▸ **What to do**
Retype the whole of the data exactly.

▸ **Materials provided**
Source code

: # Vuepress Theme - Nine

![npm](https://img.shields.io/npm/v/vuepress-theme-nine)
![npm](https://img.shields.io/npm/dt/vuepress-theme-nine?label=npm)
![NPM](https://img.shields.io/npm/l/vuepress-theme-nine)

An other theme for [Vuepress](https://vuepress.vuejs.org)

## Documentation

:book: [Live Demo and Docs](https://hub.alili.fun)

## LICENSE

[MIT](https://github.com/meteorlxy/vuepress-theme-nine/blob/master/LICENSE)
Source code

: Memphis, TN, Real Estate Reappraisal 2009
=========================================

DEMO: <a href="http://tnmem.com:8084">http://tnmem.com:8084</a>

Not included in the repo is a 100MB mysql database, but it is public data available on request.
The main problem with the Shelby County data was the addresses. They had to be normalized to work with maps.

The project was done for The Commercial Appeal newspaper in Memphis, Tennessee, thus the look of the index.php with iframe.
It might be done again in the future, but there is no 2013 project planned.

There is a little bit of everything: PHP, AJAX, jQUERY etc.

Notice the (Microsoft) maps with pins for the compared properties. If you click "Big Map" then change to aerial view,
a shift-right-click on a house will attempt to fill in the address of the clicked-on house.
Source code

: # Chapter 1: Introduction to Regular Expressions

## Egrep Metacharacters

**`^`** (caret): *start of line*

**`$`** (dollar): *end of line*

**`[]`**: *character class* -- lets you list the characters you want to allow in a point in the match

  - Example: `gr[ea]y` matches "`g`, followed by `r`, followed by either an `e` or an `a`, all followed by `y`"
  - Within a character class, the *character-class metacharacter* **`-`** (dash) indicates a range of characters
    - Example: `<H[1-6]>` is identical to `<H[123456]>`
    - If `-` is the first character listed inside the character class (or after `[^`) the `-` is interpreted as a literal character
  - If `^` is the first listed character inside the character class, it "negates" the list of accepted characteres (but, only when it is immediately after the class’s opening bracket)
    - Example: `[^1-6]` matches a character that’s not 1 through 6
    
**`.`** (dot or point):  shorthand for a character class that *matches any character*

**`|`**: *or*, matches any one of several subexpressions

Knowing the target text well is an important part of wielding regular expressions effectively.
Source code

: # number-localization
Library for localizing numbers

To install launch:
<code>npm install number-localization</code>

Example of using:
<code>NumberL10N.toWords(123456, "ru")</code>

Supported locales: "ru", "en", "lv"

▸ **Solution to this problem**
Source code

: # Vuepress Theme - Nine

![npm](https://img.shields.io/npm/v/vuepress-theme-nine)
![npm](https://img.shields.io/npm/dt/vuepress-theme-nine?label=npm)
![NPM](https://img.shields.io/npm/l/vuepress-theme-nine)

An other theme for [Vuepress](https://vuepress.vuejs.org)

## Documentation

:book: [Live Demo and Docs](https://hub.alili.fun)

## LICENSE

[MIT](https://github.com/meteorlxy/vuepress-theme-nine/blob/master/LICENSE)
Source code

: Memphis, TN, Real Estate Reappraisal 2009
=========================================

DEMO: <a href="http://tnmem.com:8084">http://tnmem.com:8084</a>

Not included in the repo is a 100MB mysql database, but it is public data available on request.
The main problem with the Shelby County data was the addresses. They had to be normalized to work with maps.

The project was done for The Commercial Appeal newspaper in Memphis, Tennessee, thus the look of the index.php with iframe.
It might be done again in the future, but there is no 2013 project planned.

There is a little bit of everything: PHP, AJAX, jQUERY etc.

Notice the (Microsoft) maps with pins for the compared properties. If you click "Big Map" then change to aerial view,
a shift-right-click on a house will attempt to fill in the address of the clicked-on house.
Source code

: # Chapter 1: Introduction to Regular Expressions

## Egrep Metacharacters

**`^`** (caret): *start of line*

**`$`** (dollar): *end of line*

**`[]`**: *character class* -- lets you list the characters you want to allow in a point in the match

  - Example: `gr[ea]y` matches "`g`, followed by `r`, followed by either an `e` or an `a`, all followed by `y`"
  - Within a character class, the *character-class metacharacter* **`-`** (dash) indicates a range of characters
    - Example: `<H[1-6]>` is identical to `<H[123456]>`
    - If `-` is the first character listed inside the character class (or after `[^`) the `-` is interpreted as a literal character
  - If `^` is the first listed character inside the character class, it "negates" the list of accepted characteres (but, only when it is immediately after the class’s opening bracket)
    - Example: `[^1-6]` matches a character that’s not 1 through 6
    
**`.`** (dot or point):  shorthand for a character class that *matches any character*

**`|`**: *or*, matches any one of several subexpressions

Knowing the target text well is an important part of wielding regular expressions effectively.
Source code

: # number-localization
Library for localizing numbers

To install launch:
<code>npm install number-localization</code>

Example of using:
<code>NumberL10N.toWords(123456, "ru")</code>

Supported locales: "ru", "en", "lv"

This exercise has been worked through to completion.